Requirement —
Take the lines below beginning at the line that has "1. ***弱分代假说***（Weak Generational" and stopping after the line that has "#### 标记-清除算法", and print them exactly as they are, with no other lines.

Given data —
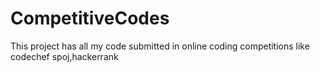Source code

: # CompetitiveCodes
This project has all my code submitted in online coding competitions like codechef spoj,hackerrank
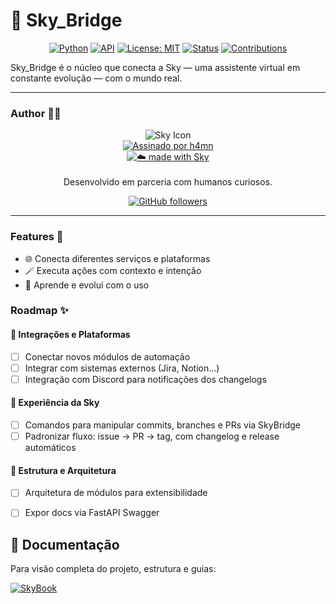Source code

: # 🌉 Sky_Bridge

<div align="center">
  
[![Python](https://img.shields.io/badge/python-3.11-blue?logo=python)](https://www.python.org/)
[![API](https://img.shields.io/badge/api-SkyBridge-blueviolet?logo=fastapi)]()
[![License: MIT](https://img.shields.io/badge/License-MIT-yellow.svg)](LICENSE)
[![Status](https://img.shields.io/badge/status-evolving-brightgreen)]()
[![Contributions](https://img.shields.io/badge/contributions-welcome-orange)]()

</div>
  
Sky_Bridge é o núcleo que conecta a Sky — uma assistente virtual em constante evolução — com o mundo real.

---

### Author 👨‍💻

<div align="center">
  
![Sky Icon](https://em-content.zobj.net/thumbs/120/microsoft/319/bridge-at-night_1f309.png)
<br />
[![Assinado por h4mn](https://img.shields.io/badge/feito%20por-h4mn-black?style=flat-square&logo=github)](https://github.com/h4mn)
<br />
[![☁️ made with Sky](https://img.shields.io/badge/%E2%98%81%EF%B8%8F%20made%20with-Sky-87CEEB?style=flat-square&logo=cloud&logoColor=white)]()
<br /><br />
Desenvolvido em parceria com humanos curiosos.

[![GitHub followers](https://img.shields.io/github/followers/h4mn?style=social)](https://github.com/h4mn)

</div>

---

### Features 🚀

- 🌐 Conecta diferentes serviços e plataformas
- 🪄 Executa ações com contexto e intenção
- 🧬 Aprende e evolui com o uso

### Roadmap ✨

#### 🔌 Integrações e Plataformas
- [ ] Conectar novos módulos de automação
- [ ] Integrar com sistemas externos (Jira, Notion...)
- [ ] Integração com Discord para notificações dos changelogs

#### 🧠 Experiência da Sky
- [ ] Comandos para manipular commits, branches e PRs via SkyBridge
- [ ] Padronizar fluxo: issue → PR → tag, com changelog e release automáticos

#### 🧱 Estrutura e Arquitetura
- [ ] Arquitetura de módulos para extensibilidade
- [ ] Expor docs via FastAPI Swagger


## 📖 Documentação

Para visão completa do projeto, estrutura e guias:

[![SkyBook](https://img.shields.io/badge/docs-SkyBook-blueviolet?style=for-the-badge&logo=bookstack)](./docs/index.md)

* * *

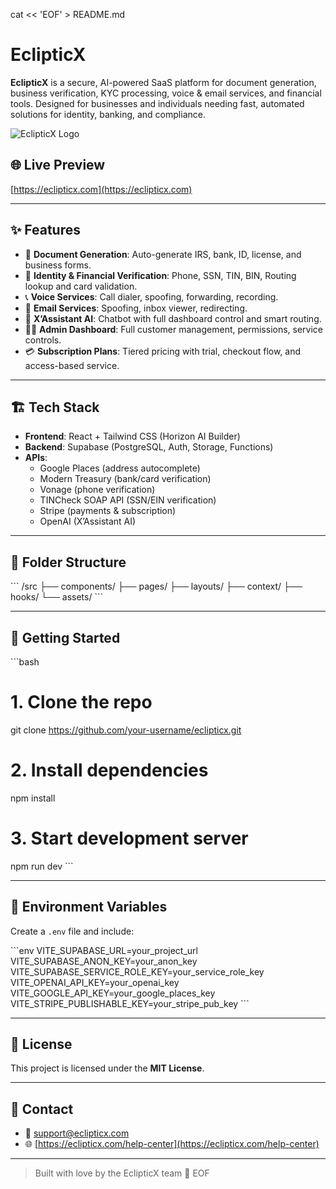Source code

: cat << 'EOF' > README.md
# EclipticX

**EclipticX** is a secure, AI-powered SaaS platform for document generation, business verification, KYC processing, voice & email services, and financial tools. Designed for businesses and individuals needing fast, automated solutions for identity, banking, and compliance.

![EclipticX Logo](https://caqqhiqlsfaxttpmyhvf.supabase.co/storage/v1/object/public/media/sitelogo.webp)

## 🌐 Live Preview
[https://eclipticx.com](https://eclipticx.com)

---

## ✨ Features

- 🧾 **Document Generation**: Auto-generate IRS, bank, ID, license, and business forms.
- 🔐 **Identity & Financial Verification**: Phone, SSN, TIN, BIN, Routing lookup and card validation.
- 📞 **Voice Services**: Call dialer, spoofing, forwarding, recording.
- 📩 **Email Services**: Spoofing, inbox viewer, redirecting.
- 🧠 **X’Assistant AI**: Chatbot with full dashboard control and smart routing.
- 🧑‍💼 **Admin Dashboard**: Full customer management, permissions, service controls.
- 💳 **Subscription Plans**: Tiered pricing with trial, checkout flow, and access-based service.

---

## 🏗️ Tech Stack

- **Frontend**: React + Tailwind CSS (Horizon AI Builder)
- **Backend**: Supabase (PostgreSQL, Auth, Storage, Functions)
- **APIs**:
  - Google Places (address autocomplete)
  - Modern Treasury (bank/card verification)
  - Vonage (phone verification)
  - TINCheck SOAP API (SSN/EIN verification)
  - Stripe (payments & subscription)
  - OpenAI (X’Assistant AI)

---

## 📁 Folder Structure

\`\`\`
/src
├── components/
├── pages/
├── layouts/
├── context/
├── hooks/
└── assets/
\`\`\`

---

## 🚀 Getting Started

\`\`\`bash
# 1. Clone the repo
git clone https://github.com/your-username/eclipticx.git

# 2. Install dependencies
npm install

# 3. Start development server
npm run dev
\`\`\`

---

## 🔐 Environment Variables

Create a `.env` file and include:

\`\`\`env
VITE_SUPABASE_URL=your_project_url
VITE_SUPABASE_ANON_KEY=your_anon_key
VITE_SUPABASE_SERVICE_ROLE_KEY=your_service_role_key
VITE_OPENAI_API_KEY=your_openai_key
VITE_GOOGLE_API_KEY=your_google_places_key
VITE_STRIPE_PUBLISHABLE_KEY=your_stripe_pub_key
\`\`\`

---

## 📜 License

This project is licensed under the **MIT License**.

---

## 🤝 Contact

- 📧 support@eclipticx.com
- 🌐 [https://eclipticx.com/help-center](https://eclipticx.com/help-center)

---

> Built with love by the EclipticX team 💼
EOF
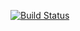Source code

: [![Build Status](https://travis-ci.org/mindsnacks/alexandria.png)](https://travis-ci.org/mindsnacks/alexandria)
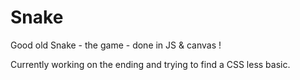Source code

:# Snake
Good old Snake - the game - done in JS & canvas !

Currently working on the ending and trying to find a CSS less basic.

==

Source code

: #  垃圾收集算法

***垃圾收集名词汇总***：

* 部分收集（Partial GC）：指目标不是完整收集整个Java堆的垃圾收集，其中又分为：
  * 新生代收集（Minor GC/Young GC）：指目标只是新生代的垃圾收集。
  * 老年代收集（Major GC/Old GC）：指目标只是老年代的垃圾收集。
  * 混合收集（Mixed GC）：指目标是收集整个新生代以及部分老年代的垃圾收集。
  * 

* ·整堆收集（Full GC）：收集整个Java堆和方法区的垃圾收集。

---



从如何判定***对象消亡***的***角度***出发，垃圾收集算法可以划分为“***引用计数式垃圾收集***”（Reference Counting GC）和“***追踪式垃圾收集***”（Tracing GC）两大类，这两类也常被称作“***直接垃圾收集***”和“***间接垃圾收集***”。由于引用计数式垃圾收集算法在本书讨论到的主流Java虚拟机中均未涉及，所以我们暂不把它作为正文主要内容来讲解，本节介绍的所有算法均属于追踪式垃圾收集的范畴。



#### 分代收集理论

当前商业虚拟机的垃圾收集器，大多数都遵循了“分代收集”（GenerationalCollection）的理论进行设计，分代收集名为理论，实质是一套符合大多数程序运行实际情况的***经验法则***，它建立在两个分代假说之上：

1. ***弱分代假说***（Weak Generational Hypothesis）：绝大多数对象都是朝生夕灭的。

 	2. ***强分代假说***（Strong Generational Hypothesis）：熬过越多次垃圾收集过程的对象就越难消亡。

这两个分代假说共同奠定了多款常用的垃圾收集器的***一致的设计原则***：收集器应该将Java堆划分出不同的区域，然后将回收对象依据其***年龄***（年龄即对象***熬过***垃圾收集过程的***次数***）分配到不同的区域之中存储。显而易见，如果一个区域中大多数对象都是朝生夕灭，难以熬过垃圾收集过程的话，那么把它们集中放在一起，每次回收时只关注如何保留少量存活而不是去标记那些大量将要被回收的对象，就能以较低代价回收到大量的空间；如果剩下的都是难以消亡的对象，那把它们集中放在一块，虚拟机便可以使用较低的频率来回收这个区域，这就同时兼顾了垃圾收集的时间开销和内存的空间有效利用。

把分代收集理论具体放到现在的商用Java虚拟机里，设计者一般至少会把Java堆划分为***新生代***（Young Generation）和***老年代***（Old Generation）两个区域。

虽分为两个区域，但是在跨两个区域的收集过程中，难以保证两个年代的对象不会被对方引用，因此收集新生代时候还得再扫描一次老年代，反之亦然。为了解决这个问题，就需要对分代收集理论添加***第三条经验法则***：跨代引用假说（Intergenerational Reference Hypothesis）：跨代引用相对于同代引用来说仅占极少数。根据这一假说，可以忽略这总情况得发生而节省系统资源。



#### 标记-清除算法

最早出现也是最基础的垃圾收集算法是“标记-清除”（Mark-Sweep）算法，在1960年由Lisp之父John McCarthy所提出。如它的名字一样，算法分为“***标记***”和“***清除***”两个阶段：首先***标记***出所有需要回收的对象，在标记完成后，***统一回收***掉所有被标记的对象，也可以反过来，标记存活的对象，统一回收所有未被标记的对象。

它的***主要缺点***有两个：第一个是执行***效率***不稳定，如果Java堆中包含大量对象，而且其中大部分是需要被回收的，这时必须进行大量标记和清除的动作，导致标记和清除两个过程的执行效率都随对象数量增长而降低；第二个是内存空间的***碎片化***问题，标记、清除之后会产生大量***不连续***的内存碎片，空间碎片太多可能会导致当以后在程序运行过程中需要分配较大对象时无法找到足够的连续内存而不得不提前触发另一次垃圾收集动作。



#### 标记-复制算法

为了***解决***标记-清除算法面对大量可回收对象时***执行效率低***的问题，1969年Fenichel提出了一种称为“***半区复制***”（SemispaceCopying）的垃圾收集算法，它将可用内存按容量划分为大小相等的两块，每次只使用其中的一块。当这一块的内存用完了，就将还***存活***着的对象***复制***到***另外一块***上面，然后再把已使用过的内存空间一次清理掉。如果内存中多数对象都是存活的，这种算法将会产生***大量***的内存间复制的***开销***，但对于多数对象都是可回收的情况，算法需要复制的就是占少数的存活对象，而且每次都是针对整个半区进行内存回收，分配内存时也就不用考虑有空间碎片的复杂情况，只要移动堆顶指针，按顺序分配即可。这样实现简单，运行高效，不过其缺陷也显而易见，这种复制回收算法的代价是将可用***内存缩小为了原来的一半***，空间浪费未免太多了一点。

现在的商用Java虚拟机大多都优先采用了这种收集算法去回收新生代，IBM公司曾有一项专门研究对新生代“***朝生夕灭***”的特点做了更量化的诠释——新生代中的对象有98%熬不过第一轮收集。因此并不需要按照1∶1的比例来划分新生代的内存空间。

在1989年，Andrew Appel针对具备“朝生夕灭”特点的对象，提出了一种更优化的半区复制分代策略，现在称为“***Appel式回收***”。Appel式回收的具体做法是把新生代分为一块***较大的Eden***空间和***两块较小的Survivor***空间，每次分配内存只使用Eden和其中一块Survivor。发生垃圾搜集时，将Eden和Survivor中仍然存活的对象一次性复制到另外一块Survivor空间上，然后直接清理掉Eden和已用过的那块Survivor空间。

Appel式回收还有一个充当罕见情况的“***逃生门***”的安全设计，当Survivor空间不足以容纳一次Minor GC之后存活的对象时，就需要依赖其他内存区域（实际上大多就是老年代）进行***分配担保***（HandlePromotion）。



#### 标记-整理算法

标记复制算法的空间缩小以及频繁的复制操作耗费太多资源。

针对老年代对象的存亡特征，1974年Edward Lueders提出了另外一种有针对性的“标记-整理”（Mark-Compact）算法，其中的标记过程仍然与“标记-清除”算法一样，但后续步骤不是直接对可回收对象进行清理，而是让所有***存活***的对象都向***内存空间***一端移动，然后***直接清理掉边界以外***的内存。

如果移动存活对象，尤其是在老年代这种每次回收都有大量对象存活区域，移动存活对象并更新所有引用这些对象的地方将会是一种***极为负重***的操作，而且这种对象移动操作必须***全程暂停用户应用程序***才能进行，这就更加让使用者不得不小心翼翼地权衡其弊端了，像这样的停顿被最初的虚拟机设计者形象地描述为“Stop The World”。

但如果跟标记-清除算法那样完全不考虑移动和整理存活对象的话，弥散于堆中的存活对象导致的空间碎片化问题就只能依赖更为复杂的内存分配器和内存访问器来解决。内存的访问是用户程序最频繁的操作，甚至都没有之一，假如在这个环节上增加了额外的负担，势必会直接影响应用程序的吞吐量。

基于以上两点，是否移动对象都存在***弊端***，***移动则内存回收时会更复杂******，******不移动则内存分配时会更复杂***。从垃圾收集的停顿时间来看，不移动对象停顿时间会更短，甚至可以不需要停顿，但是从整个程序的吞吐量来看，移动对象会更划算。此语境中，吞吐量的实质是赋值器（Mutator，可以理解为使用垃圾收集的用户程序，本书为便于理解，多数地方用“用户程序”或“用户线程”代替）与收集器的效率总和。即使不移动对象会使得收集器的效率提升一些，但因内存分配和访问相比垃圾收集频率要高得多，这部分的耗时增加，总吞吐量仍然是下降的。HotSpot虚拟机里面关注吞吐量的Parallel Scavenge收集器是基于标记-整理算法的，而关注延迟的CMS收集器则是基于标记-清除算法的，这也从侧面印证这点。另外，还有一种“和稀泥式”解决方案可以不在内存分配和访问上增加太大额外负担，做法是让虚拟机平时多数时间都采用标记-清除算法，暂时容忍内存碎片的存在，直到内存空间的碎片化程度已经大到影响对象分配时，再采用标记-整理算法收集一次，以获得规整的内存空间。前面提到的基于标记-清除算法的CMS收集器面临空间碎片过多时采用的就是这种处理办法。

Solution to the exercise —
1. ***弱分代假说***（Weak Generational Hypothesis）：绝大多数对象都是朝生夕灭的。

 	2. ***强分代假说***（Strong Generational Hypothesis）：熬过越多次垃圾收集过程的对象就越难消亡。

这两个分代假说共同奠定了多款常用的垃圾收集器的***一致的设计原则***：收集器应该将Java堆划分出不同的区域，然后将回收对象依据其***年龄***（年龄即对象***熬过***垃圾收集过程的***次数***）分配到不同的区域之中存储。显而易见，如果一个区域中大多数对象都是朝生夕灭，难以熬过垃圾收集过程的话，那么把它们集中放在一起，每次回收时只关注如何保留少量存活而不是去标记那些大量将要被回收的对象，就能以较低代价回收到大量的空间；如果剩下的都是难以消亡的对象，那把它们集中放在一块，虚拟机便可以使用较低的频率来回收这个区域，这就同时兼顾了垃圾收集的时间开销和内存的空间有效利用。

把分代收集理论具体放到现在的商用Java虚拟机里，设计者一般至少会把Java堆划分为***新生代***（Young Generation）和***老年代***（Old Generation）两个区域。

虽分为两个区域，但是在跨两个区域的收集过程中，难以保证两个年代的对象不会被对方引用，因此收集新生代时候还得再扫描一次老年代，反之亦然。为了解决这个问题，就需要对分代收集理论添加***第三条经验法则***：跨代引用假说（Intergenerational Reference Hypothesis）：跨代引用相对于同代引用来说仅占极少数。根据这一假说，可以忽略这总情况得发生而节省系统资源。



#### 标记-清除算法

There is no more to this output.